= WORK TO COMPLETE =
Which lines of the entries below run from the one holding "Computer Graphics is" to the one holding "the project idea", inclusive? Set down exactly those lines and no others.

[Plain-text document sources]
☆ ☆ ☆ ☆ ☆ ☆ ☆

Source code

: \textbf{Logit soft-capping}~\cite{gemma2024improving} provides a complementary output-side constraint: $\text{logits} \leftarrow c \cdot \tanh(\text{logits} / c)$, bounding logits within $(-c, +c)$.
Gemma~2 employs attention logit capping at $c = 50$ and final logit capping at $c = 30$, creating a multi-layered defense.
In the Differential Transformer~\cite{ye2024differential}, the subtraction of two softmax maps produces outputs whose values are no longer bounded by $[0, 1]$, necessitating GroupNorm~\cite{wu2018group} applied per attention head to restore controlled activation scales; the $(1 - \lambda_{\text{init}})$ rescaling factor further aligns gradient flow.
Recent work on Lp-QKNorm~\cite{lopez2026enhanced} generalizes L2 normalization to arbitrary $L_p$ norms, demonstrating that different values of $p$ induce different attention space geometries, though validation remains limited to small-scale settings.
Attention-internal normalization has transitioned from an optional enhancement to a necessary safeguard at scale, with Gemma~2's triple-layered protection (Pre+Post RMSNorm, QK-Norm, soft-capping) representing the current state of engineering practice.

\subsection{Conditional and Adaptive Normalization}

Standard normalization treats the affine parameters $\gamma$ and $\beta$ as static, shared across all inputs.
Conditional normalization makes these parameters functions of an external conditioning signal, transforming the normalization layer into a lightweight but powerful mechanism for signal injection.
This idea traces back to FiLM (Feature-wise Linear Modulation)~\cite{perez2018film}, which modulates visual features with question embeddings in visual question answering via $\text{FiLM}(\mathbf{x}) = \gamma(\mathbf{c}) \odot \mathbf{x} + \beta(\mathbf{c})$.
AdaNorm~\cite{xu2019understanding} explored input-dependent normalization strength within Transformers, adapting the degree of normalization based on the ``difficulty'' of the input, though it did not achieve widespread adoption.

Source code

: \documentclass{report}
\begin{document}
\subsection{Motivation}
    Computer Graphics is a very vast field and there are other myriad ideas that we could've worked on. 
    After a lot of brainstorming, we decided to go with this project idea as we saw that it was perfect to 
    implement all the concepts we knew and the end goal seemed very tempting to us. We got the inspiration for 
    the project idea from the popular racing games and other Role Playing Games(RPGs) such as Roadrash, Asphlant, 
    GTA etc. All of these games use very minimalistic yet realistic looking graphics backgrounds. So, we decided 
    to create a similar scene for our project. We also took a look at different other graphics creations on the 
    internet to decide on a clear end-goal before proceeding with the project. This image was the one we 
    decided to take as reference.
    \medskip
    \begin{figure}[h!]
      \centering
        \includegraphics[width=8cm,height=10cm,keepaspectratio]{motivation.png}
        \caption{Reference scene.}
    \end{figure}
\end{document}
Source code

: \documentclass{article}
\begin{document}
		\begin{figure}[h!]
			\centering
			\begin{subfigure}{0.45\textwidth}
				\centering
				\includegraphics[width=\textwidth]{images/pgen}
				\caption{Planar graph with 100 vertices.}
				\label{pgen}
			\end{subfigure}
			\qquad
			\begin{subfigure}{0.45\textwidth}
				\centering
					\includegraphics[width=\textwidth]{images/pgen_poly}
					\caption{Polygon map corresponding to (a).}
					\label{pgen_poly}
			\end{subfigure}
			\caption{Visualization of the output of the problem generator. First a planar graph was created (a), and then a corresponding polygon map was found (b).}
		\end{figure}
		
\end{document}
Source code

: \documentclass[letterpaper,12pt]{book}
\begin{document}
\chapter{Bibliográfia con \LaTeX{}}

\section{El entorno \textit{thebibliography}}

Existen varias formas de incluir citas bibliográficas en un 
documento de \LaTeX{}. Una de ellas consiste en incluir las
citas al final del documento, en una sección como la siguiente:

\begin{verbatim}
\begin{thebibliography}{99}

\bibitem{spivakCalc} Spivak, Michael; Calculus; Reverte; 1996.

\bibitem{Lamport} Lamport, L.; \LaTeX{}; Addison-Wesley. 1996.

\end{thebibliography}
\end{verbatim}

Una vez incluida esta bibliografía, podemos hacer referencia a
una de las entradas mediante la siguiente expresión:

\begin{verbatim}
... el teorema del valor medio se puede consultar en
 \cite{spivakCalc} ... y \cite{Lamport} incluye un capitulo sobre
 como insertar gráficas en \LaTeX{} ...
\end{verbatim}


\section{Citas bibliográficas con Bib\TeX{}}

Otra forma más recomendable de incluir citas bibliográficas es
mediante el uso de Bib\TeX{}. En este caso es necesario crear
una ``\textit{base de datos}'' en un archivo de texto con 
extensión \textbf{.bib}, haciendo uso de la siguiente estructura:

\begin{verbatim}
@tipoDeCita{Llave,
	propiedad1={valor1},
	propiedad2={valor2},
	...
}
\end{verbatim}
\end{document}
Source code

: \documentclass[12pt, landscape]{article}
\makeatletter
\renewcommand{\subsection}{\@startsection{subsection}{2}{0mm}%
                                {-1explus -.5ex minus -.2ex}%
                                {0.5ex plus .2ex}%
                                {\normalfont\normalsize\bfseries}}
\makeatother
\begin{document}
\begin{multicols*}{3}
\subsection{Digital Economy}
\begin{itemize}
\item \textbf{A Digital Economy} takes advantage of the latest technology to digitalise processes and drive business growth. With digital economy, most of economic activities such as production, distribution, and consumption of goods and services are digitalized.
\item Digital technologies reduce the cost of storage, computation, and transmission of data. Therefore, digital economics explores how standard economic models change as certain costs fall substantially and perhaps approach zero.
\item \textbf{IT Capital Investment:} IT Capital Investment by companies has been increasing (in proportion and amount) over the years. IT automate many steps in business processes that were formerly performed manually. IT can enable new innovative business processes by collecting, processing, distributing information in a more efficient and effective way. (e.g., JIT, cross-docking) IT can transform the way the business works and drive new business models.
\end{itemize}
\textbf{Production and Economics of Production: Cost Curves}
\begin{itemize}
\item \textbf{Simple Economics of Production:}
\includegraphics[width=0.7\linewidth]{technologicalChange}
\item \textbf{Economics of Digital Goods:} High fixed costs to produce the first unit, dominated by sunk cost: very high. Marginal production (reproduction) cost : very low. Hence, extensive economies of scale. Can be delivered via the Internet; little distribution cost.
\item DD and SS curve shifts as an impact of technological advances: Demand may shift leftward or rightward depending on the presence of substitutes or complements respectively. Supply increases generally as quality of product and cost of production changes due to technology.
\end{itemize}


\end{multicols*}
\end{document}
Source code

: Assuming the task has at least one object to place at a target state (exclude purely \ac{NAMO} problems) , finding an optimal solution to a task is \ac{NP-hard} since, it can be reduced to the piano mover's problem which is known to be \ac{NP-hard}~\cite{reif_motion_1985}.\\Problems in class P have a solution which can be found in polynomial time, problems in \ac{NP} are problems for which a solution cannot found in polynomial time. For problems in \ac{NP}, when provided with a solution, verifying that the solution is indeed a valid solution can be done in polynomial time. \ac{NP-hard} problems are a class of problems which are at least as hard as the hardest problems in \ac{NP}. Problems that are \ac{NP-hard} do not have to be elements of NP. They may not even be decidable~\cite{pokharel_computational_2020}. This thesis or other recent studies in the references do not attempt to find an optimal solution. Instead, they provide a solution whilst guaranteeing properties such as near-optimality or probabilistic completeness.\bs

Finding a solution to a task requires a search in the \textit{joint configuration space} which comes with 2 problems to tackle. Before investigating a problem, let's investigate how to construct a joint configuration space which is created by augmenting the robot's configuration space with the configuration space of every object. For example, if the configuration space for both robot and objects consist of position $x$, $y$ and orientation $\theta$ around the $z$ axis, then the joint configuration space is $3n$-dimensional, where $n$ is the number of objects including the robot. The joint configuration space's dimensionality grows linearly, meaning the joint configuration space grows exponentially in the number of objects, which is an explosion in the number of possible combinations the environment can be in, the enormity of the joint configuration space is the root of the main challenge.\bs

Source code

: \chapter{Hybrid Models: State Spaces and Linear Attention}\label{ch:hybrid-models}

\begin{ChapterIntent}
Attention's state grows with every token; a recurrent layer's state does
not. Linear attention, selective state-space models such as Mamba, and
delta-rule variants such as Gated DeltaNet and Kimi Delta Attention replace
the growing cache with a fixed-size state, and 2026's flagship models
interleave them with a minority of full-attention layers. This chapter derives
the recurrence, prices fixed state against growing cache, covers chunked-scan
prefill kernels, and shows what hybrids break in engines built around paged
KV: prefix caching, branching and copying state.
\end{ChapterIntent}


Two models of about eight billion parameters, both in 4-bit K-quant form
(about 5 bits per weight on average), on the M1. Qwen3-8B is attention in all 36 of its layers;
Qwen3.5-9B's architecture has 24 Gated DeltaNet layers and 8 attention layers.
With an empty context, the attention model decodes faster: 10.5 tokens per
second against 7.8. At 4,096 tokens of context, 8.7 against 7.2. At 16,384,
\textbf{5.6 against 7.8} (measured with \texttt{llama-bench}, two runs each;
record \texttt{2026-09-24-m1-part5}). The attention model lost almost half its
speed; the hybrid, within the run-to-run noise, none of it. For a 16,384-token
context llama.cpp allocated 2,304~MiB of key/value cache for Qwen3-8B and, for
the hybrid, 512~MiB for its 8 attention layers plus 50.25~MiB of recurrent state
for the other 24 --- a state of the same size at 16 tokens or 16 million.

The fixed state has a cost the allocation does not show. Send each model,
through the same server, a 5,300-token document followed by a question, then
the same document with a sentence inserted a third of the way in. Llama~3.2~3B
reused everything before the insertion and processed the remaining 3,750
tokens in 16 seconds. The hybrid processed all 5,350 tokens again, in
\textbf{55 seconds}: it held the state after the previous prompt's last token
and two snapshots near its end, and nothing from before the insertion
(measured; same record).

☆ ☆ ☆ ☆ ☆ ☆ ☆

= ANSWER TO THIS PROBLEM =
    Computer Graphics is a very vast field and there are other myriad ideas that we could've worked on. 
    After a lot of brainstorming, we decided to go with this project idea as we saw that it was perfect to 
    implement all the concepts we knew and the end goal seemed very tempting to us. We got the inspiration for 
    the project idea from the popular racing games and other Role Playing Games(RPGs) such as Roadrash, Asphlant, 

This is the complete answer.